The NEMA folks that actually manufacture aluminum wire flatly admit, now, that they screwed up, then.

They ENTIRELY missed the 'creep' factor -- which was slow enough to burn them (went unnoticed) -- yet fast enough to burn houses down. (once it was installed, commonly)

An entirely new aluminum alloy has been brought to market. (AA 8000) With panic effort, a blend was found that simply has more dimensional stability within the common range of temperatures required. It's been out for quite a while, but, once burned is to be twice shy.

http://www.southwire.com/commercial/AluminumBuildingWireHistory.htm

"Creep resistance

Aluminum alloy conductor alloy materials and annealing process reduces the conductor in the heat and pressure under the " creep " tendency, relative to pure aluminum, creep resistance can be increased by 300%, to avoid the cold flow or creep relaxation induced problems."

http://www.goldensunny.com/en/news/industry/9.html

Sorry for their terrible wording, English being their second language.


----------



## JohnnyElectric (Aug 30, 2013)

don_resqcapt19 said:


> Can you document that? Ideal 65 is still on the list of wire connectors that are UL listed.
> 
> The are not listed for aluminum to aluminum at this time. I think that is the listing they lost.
> 
> The are currently listed for aluminum to copper connections.


You might be right about the UL listing, but the Consumer Product Safety Commission at http://www.cpsc.gov//PageFiles/118856/516.pdf

Considers all aluminum wiring connections that haven't been remediated to be in need of repair, and the methods they approve of are complete re-wiring with copper wiring, COPALUM, or AlumiConn connectors. They used to inclue the purple twisters until failure became a common issue. 

Personally speaking, even if the Purple twisters are still UL listed, I wouldn't use them as they do not solve the problem of overtorquing, or distressing the Aluminum connectors. I've seen many of them burn and melt.

Copper, being much harder than Aluminum is very forgiving of overtightening, but Aluminum deforms, creating a point where the wire gauge is essentially reduced, which is a good part of the cause of the heat that leads to failure.

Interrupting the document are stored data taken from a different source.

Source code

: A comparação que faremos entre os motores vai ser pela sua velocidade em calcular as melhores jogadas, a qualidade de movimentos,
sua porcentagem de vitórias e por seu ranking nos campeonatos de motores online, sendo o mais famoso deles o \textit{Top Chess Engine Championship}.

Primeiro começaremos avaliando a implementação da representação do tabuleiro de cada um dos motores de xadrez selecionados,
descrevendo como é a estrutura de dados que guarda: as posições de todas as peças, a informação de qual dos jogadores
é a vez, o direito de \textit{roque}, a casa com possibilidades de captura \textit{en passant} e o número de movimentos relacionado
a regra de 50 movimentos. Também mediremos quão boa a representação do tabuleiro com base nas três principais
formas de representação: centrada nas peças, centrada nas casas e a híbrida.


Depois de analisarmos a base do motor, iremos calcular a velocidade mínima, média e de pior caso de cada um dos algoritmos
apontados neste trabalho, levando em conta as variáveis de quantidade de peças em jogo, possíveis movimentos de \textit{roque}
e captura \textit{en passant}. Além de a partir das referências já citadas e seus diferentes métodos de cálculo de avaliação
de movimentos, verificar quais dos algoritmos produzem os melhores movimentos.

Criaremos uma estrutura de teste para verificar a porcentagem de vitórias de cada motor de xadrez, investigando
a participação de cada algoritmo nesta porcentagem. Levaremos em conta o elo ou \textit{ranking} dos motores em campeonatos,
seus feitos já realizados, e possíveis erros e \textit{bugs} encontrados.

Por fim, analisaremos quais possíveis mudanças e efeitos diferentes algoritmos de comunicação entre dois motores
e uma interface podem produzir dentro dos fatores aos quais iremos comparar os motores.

The COPALUM is made to provide a consistent pressure with every connection, and the Alumiconn connectors are used with a torque screwdriver to prevent this issue.


----------



## JohnnyElectric (Aug 30, 2013)

Not to beat a dead horse, but we also have the following:

http://inspectapedia.com/aluminum/Twist_On_Connecrtors_Aluminum_Wire.php
Where the CPSC specifically mentions the Ideal 65 as not being recommended for use with aluminum connections.

And here:

http://inspectapedia.com/aluminum/Ideal_65_Twister_Aluminum_Wire_Connector.php

Where they provide a list of several independent tests showing that the wire nuts do not perform to UL standards, and they also provide letters from labs to UL reccomending that they be de-listed. Though UL it seems has chosen not to do so in spite of considerable evidence.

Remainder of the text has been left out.